We call the wall clock time accuracy the ratio between the duration of the job and the time limit set by the user. Below is represented the distribution of this wall clock time accuracy on Kraken:
Note that approximately \(80 \%\) of the jobs have a wall clock time accuracy inferior or equal to 0.5. In other words, the duration of these jobs is half the time limit set by the user. This is bad practice as this disrupts the backfilling mechanism of the scheduler (again check this post for more information on the backfilling).
On the other hand, approximately \(10 \%\) of the jobs stay until being kicked out by the scheduler (wall clock time accuracy = 1). If the program ended exactly at the time limit (the probability of that is extremly low), then all good ! However, generally, that means that the stopping condition of the job was not reached before the time limit. A new job must then be run from the last saved solution. If the last saved solution was not just before the time limit, computational resources were wasted from the last saved solution to the time limit. If we estimate the percentage of time wasted by each job to \(5 \%\) (36 minutes when the time limit is 12 hours), then for Kraken, the number of hours and days wasted by the users are:
Years | 2019 | 2020 | 2021 | 2022 | Total |
---|---|---|---|---|---|
Hours machine not used | 63 | 86 | 71 | 66 | 287 |
Days machine not used | 2.5 | 3.5 | 3 | 3 | 12 |
This corresponds to almost 3 days a year where the Kraken supercomputer can not be used.
Finally, we can also plot the accuracy as a function of the date to check more in details the evolution of the users habits regarding the time limit:
A positive piece of information is that the users seem to be more aware with the time of the importance of the time limit of the job. Indeed, we can observe that the percentage of cores hours of the jobs well calibrated increase as a function of the date.
Takeaways
We presented here an analysis of the supercomputer Kraken with seed a tool developed at CERFACS. Seed aims to analyse various characteristics of the supercomputer workload such as the frequentation, allocation and occupation, as well as the dimensions of the jobs and the waiting time.

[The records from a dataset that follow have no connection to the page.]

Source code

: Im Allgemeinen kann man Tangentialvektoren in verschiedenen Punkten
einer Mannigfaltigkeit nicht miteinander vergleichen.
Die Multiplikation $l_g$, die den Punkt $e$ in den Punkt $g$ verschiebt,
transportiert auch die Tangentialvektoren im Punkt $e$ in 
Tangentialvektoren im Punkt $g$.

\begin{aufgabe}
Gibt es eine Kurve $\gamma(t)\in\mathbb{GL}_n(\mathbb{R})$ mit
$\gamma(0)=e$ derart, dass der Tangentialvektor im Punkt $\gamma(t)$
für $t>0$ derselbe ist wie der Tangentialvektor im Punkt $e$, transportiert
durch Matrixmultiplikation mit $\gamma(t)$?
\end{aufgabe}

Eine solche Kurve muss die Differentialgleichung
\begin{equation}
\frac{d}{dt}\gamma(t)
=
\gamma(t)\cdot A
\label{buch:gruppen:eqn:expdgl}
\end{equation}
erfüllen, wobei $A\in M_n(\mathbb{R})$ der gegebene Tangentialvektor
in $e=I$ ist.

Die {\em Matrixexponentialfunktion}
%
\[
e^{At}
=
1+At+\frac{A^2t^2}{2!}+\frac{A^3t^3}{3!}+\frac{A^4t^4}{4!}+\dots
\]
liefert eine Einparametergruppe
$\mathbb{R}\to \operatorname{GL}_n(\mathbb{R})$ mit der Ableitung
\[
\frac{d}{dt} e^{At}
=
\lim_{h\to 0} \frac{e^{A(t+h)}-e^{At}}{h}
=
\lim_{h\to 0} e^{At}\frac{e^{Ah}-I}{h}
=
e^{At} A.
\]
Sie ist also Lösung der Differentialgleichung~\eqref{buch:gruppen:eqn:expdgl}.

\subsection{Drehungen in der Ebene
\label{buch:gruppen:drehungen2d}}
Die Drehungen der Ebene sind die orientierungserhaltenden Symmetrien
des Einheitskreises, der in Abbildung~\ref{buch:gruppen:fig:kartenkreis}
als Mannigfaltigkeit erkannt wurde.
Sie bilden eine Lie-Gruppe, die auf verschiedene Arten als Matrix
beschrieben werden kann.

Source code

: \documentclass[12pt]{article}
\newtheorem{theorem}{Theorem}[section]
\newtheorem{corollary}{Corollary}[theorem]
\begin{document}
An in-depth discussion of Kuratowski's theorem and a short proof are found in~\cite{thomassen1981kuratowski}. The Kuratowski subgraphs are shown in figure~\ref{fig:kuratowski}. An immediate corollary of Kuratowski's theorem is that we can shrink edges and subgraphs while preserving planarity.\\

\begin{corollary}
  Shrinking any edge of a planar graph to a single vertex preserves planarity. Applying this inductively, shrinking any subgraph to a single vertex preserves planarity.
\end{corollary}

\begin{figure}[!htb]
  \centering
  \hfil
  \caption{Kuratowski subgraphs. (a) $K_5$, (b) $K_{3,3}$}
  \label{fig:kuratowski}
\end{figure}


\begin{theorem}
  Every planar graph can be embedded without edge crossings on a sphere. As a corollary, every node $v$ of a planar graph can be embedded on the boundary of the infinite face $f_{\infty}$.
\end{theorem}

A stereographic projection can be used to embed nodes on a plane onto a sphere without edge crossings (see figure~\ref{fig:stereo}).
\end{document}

In order to reduce the waiting time, a first approach is to raise awareness among the supercomputer users of the impact of the time limit of the job on the waiting time and waste of the computational resources.
In order to encourage the users to tailor their jobs adequately, we implemented in seed the possibility of plotting the top users each month:
The score corresponds to the ratio between the number of jobs well estimated by the user and the number total of jobs launched by the user. This ratio is computed for each user, each month. The top figure represents the top 5 users each month, whereas the bottom figure depicts the evolution of the top 5 users of the last month. More information here again.
Acknowledgements
This work is part of center of excellence EXCELLERAT Phase 2, funded by the European Union. This work has received funding from the European High Performance Computing Joint Undertaking (JU) and Germany, Italy, Slovenia, Spain, Sweden, and France under grant agreement No 101092621.